The expected output is a copy of every line in the records with the string "README".

____________

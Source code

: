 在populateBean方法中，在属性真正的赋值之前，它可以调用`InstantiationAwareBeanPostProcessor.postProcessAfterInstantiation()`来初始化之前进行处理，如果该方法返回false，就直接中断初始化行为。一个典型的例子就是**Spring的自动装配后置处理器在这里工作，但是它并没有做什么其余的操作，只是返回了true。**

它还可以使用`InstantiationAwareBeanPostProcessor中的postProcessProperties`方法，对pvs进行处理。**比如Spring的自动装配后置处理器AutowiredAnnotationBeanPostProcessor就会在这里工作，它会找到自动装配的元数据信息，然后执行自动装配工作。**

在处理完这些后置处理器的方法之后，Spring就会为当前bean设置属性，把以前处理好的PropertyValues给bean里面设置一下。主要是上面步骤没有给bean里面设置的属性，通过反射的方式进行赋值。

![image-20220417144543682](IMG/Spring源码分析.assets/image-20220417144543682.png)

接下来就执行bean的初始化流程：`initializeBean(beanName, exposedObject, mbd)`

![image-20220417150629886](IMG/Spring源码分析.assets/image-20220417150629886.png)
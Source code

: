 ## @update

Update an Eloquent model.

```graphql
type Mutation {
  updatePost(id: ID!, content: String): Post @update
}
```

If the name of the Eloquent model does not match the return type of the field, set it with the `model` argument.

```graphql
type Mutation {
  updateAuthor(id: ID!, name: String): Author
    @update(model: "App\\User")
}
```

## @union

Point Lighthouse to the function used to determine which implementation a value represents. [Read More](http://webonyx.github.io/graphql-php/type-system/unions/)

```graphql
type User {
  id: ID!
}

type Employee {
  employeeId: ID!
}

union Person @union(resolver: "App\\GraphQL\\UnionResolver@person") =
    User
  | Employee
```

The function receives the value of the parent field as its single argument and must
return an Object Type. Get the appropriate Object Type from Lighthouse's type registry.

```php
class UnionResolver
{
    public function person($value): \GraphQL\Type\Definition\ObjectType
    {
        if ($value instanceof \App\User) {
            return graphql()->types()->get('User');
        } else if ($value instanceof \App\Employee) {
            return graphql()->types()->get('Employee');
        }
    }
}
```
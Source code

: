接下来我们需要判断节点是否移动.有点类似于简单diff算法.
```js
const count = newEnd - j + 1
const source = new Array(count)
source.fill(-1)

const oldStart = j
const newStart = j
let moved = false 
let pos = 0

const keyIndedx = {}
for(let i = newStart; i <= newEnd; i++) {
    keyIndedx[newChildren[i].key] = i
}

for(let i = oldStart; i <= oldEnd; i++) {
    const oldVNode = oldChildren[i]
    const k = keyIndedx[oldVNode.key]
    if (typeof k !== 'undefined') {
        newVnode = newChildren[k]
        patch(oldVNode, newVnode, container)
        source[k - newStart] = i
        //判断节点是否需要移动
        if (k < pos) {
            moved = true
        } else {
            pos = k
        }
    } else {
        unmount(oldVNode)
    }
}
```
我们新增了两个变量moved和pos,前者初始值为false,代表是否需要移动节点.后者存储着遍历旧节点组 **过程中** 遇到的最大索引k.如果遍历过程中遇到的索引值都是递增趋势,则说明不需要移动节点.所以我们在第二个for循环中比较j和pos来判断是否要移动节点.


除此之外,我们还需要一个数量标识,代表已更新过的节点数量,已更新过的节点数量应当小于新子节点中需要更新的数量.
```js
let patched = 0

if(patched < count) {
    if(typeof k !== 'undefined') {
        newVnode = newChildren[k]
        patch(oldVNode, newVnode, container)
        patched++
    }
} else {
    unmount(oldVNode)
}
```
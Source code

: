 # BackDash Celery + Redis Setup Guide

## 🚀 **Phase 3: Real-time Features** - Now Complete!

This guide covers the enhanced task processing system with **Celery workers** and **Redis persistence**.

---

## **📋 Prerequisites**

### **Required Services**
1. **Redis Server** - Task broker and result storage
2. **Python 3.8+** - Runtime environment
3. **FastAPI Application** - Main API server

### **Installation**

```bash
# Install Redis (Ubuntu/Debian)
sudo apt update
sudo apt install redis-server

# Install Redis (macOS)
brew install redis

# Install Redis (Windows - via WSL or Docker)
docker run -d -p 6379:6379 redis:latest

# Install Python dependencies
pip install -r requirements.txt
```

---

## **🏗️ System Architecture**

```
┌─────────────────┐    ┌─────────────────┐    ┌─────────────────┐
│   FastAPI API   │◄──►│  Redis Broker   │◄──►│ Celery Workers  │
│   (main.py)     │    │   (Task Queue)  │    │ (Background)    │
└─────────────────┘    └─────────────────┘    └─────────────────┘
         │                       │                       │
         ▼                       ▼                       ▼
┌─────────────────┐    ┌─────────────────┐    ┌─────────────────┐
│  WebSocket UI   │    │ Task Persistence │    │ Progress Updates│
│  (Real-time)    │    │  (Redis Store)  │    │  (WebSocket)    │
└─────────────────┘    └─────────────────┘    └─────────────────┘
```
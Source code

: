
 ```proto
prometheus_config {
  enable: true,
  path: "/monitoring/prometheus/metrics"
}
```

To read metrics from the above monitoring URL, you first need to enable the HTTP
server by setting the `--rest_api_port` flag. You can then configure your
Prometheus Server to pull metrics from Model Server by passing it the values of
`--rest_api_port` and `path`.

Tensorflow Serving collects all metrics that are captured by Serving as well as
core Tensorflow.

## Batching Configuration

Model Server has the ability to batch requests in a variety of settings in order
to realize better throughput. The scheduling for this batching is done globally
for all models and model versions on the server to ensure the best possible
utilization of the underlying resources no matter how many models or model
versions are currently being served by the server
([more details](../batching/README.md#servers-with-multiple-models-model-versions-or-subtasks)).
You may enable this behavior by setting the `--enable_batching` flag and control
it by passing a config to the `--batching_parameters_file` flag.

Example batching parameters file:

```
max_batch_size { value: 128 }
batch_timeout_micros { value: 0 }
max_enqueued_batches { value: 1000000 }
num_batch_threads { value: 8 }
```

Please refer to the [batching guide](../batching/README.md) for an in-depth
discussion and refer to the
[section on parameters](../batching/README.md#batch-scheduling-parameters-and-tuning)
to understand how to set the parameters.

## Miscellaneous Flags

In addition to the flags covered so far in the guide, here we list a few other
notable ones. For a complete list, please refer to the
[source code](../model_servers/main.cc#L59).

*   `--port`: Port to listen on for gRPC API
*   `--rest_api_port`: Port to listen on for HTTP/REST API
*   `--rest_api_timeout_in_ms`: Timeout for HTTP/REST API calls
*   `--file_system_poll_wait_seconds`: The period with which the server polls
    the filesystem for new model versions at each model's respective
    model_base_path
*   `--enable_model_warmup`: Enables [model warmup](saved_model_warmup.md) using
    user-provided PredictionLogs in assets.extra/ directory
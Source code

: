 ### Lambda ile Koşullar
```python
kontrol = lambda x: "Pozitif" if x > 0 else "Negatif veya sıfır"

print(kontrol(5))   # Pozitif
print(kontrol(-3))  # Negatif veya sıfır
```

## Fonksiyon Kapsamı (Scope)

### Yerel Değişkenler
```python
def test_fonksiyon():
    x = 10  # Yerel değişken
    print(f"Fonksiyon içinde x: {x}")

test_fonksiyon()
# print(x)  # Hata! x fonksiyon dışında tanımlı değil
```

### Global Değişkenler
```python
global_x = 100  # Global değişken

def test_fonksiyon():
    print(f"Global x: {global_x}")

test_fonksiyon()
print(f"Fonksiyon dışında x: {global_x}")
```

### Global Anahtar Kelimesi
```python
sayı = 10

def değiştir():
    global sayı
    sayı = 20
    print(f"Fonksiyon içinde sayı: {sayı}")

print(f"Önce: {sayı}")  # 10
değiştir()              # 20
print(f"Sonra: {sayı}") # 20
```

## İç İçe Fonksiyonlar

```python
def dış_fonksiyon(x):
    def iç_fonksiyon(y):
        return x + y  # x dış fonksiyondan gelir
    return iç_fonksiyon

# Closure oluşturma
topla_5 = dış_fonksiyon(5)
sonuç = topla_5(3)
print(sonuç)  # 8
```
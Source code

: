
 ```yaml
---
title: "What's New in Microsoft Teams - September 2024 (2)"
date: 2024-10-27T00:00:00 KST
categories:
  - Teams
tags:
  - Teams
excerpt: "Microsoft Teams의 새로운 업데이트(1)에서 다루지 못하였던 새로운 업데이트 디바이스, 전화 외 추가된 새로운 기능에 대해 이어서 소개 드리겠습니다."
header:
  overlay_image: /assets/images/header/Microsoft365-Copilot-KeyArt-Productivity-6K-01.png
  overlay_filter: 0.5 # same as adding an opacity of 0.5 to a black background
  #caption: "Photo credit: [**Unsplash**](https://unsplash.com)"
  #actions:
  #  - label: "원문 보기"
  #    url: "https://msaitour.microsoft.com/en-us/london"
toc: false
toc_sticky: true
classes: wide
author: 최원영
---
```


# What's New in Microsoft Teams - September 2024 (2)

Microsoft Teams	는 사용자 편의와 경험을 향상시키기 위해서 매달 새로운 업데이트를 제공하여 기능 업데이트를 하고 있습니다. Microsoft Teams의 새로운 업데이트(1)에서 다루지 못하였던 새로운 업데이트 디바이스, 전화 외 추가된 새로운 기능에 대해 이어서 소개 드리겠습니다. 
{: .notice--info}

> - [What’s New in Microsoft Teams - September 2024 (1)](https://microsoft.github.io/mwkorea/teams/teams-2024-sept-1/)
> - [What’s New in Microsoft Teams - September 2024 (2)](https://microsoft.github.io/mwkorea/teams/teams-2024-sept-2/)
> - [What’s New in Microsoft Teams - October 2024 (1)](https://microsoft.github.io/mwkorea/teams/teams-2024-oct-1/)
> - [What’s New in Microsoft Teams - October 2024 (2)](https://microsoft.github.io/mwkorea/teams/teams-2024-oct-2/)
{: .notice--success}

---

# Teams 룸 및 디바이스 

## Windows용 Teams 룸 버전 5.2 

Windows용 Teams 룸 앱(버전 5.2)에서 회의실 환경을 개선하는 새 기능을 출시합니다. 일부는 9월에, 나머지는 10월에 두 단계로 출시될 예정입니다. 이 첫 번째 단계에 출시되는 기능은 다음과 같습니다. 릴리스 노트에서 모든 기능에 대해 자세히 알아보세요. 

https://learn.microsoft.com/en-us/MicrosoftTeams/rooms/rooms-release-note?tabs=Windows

____________

### RESPONSE
([more details](../batching/README.md#servers-with-multiple-models-model-versions-or-subtasks)).
Please refer to the [batching guide](../batching/README.md) for an in-depth
[section on parameters](../batching/README.md#batch-scheduling-parameters-and-tuning)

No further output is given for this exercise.